9. (1)  Subject to the provisions of this section, the Supreme Court or the Family Court may at any time, on application made for the purpose or on the making of an order under section 11 of this Act, appoint a guardian of a child either as sole guardian or in addition to any other guardian, and either generally or for any particular purpose, and either until the child attains the age of eighteen or sooner marries or for any shorter period.

(2)  Subject to any power invested in any higher Court, the Supreme Court shall have exclusive jurisdiction to appoint and remove a guardian ad litem in respect of any proceedings before it or any higher Court, and may appoint or remove a guardian ad litem in respect of any proceedings before any other Court.

Welfare of Child Paramount

25. (2)  In any such proceedings as are referred to in the preceding subsection the Court shall ascertain the wishes of the child, if the child is able to express them, and shall, subject to subsection (8) of section 20 of this Act, take account of them to such extent as the Court thinks fit, having regard to the age and maturity of the child.

Barrister and Solicitor or Pleader may be Appointed

31.  The Court may appoint a barrister and solicitor or pleader to assist it or to represent any child who is the subject of, or who is otherwise a party to, proceedings under this Part of this Act and, where any barrister and solicitor or pleader is so appointed, his fees and expenses shall be paid by such other party or parties to those proceedings as the Court shall order or, if the Court so decides, shall be a charge upon the Treasury Fund.

International Law

Convention on the Rights of the Child,[7] to which Nauru acceded Jul. 27, 1994.

Article 12

1. States Parties shall assure to the child who is capable of forming his or her own views the right to express those views freely in all matters affecting the child, the views of the child being given due weight in accordance with the age and maturity of the child.

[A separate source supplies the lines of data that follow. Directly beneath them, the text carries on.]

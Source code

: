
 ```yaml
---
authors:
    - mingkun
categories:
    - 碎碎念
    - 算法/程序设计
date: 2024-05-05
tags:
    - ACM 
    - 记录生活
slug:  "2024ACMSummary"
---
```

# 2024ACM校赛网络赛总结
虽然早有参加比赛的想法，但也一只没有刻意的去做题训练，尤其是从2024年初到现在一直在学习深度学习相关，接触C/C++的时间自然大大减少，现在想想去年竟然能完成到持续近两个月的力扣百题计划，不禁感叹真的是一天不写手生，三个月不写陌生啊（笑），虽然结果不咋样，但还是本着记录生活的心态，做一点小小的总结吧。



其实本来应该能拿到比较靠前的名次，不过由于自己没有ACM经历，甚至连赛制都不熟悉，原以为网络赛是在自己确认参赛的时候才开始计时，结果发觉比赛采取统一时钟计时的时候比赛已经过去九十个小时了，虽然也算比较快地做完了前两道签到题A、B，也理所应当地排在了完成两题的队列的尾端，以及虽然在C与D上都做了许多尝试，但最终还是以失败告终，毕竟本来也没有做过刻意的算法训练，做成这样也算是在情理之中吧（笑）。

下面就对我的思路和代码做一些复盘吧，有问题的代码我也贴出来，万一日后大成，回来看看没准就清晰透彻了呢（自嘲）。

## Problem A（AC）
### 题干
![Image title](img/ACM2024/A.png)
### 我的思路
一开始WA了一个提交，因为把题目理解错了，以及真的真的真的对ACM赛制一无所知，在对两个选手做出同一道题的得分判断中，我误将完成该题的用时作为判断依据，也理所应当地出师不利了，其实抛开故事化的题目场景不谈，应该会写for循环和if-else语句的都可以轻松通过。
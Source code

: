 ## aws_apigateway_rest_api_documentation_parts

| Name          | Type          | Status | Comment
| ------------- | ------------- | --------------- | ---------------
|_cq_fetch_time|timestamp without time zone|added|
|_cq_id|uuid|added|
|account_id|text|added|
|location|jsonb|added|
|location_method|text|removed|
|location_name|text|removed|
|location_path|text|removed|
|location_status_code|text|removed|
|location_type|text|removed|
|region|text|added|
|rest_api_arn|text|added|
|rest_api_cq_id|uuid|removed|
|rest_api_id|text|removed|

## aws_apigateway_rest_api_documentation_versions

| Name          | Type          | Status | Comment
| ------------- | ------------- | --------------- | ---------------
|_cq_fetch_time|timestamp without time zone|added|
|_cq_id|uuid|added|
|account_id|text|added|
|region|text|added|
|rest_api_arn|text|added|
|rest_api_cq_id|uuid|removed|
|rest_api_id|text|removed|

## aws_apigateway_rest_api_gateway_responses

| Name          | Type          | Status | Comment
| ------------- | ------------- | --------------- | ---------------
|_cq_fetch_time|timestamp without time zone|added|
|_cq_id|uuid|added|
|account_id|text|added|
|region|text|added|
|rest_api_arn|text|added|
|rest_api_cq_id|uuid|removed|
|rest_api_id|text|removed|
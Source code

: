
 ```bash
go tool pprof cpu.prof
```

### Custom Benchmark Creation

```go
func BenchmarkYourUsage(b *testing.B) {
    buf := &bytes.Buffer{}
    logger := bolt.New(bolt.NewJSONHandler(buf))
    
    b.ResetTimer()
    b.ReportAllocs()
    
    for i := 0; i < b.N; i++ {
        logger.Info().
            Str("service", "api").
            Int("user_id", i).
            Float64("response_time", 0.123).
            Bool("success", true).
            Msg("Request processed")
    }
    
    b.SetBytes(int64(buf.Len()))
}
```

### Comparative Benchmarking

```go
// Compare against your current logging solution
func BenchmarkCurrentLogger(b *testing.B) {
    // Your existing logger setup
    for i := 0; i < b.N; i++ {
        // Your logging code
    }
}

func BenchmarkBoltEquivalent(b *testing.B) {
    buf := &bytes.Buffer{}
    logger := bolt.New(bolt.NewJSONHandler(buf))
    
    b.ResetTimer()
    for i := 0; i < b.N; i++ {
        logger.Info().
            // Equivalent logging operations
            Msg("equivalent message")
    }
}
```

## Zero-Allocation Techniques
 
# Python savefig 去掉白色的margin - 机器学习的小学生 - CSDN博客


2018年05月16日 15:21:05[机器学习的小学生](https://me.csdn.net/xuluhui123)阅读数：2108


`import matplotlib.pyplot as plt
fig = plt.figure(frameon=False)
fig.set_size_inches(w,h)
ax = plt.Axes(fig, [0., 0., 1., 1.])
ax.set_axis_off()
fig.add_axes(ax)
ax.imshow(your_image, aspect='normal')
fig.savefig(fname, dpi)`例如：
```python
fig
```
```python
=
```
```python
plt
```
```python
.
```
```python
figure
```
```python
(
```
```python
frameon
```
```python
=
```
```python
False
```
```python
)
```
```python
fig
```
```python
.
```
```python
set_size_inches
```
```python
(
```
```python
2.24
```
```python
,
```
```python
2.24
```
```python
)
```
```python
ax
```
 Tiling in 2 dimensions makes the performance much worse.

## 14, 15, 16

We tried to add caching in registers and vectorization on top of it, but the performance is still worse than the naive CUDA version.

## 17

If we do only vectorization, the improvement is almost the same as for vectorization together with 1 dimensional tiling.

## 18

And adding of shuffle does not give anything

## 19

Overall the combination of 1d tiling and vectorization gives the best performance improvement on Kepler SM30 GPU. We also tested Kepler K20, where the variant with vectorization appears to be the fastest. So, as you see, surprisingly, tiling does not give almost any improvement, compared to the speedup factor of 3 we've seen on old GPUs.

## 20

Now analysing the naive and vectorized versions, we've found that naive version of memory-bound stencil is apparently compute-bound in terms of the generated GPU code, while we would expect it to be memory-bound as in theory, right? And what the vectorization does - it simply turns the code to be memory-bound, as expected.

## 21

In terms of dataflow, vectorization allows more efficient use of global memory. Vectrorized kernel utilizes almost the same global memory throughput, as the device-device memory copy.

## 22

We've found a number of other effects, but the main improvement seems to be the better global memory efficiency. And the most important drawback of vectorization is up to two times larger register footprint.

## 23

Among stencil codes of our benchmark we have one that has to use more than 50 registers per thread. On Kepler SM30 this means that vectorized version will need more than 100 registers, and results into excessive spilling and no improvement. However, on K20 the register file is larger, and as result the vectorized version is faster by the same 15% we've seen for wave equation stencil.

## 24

2. For this purpose, the child shall in particular be provided the opportunity to be heard in any judicial and administrative proceedings affecting the child, either directly, or through a representative or an appropriate body, in a manner consistent with the procedural rules of national law.



[1] This page is also available as a .pdf Document, and Word Document.

[2] Bureau of East Asian and Pacific Affairs, Background Notes: Nauru, U.S. State Department, ¶5 at http://www.state.gov/r/pa/ei/bgn/16447.htm (Sept. 2005).

[3] See id. ¶1, 6.

[4] See id. ¶10.

[5] Bureau of Democracy, Human Rights, and Labor, Human Rights Report: Nauru, U.S. State Department, §5 (2005) available http://www.state.gov/g/drl/rls/hrrpt/2004/41653.htm.

[6] Guardianship of Children Act, 6/1975, §9, 25(2), 31, available as .pdf Document.

[7] G.A. Res. 44/125, U.N. GAOR, 44th Session, Supp. No. 49, U.N. Doc. A/44/736 (1989).